--- Your assignment ---
Which lines of the records below contain the word "financial"? Report each of them in full.

======== The data

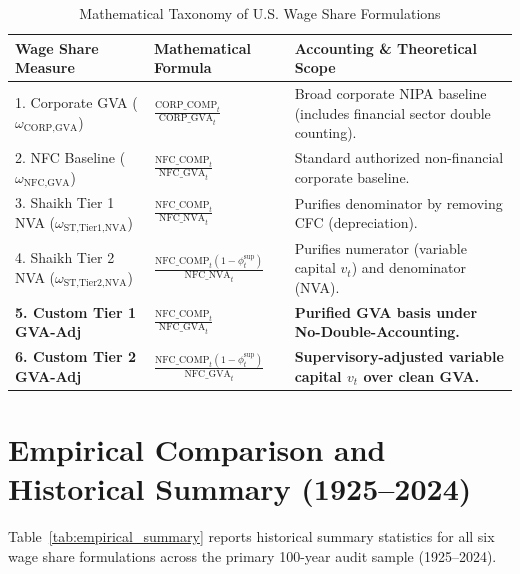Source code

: \documentclass[11pt,a4paper]{article}
\begin{document}
\begin{table}[h!]
\centering
\small
\caption{Mathematical Taxonomy of U.S. Wage Share Formulations}
\label{tab:taxonomy}
\begin{tabular}{p{4.2cm} p{4.6cm} p{6.0cm}}
\toprule
\textbf{Wage Share Measure} & \textbf{Mathematical Formula} & \textbf{Accounting \& Theoretical Scope} \\
\midrule
1. Corporate GVA ($\omega_{\text{CORP,GVA}}$) & $\frac{\text{CORP\_COMP}_t}{\text{CORP\_GVA}_t}$ & Broad corporate NIPA baseline (includes financial sector double counting). \\
2. NFC Baseline ($\omega_{\text{NFC,GVA}}$) & $\frac{\text{NFC\_COMP}_t}{\text{NFC\_GVA}_t}$ & Standard authorized non-financial corporate baseline. \\
3. Shaikh Tier 1 NVA ($\omega_{\text{ST,Tier1,NVA}}$) & $\frac{\text{NFC\_COMP}_t}{\text{NFC\_NVA}_t}$ & Purifies denominator by removing CFC (depreciation). \\
4. Shaikh Tier 2 NVA ($\omega_{\text{ST,Tier2,NVA}}$) & $\frac{\text{NFC\_COMP}_t (1 - \phi_t^{\text{sup}})}{\text{NFC\_NVA}_t}$ & Purifies numerator (variable capital $v_t$) and denominator (NVA). \\
\textbf{5. Custom Tier 1 GVA-Adj} & $\frac{\text{NFC\_COMP}_t}{\text{NFC\_GVA}_t}$ & \textbf{Purified GVA basis under No-Double-Accounting.} \\
\textbf{6. Custom Tier 2 GVA-Adj} & $\frac{\text{NFC\_COMP}_t (1 - \phi_t^{\text{sup}})}{\text{NFC\_GVA}_t}$ & \textbf{Supervisory-adjusted variable capital $v_t$ over clean GVA.} \\
\bottomrule
\end{tabular}
\end{table}

\FloatBarrier
\section{Empirical Comparison and Historical Summary (1925--2024)}

Table~\ref{tab:empirical_summary} reports historical summary statistics for all six wage share formulations across the primary 100-year audit sample (1925--2024).
\end{document}
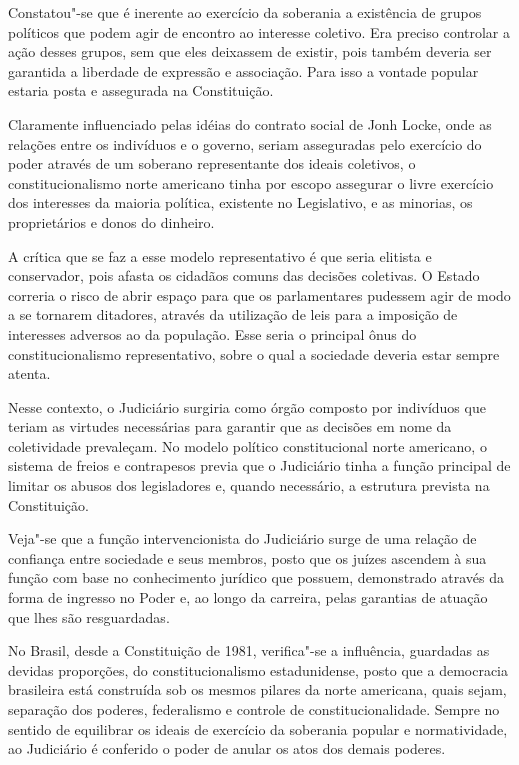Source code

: {Constatou"-se que é inerente ao exercício da soberania a existência de
grupos políticos que podem agir de encontro ao interesse coletivo. Era
preciso controlar a ação desses grupos, sem que eles deixassem de
existir, pois também deveria ser garantida a liberdade de expressão e
associação. Para isso a vontade popular estaria posta e assegurada na
Constituição.

Claramente influenciado pelas idéias do contrato social de Jonh Locke,
onde as relações entre os indivíduos e o governo, seriam asseguradas
pelo exercício do poder através de um soberano representante dos ideais
coletivos, o constitucionalismo norte americano tinha por escopo
assegurar o livre exercício dos interesses da maioria política,
existente no Legislativo, e as minorias, os proprietários e donos do
dinheiro.

A crítica que se faz a esse modelo representativo é que seria elitista e
conservador, pois afasta os cidadãos comuns das decisões coletivas. O
Estado correria o risco de abrir espaço para que os parlamentares
pudessem agir de modo a se tornarem ditadores, através da utilização de
leis para a imposição de interesses adversos ao da população. Esse seria
o principal ônus do constitucionalismo representativo, sobre o qual a
sociedade deveria estar sempre atenta.

Nesse contexto, o Judiciário surgiria como órgão composto por indivíduos
que teriam as virtudes necessárias para garantir que as decisões em nome
da coletividade prevaleçam. No modelo político constitucional norte
americano, o sistema de freios e contrapesos previa que o Judiciário
tinha a função principal de limitar os abusos dos legisladores e, quando
necessário, a estrutura prevista na Constituição.

Veja"-se que a função intervencionista do Judiciário surge de uma relação
de confiança entre sociedade e seus membros, posto que os juízes
ascendem à sua função com base no conhecimento jurídico que possuem,
demonstrado através da forma de ingresso no Poder e, ao longo da
carreira, pelas garantias de atuação que lhes são resguardadas.

No Brasil, desde a Constituição de 1981, verifica"-se a influência,
guardadas as devidas proporções, do constitucionalismo estadunidense,
posto que a democracia brasileira está construída sob os mesmos pilares
da norte americana, quais sejam, separação dos poderes, federalismo e
controle de constitucionalidade. Sempre no sentido de equilibrar os
ideais de exercício da soberania popular e normatividade, ao Judiciário
é conferido o poder de anular os atos dos demais poderes.

}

================

--- Answer box ---
1. Corporate GVA ($\omega_{\text{CORP,GVA}}$) & $\frac{\text{CORP\_COMP}_t}{\text{CORP\_GVA}_t}$ & Broad corporate NIPA baseline (includes financial sector double counting). \\
2. NFC Baseline ($\omega_{\text{NFC,GVA}}$) & $\frac{\text{NFC\_COMP}_t}{\text{NFC\_GVA}_t}$ & Standard authorized non-financial corporate baseline. \\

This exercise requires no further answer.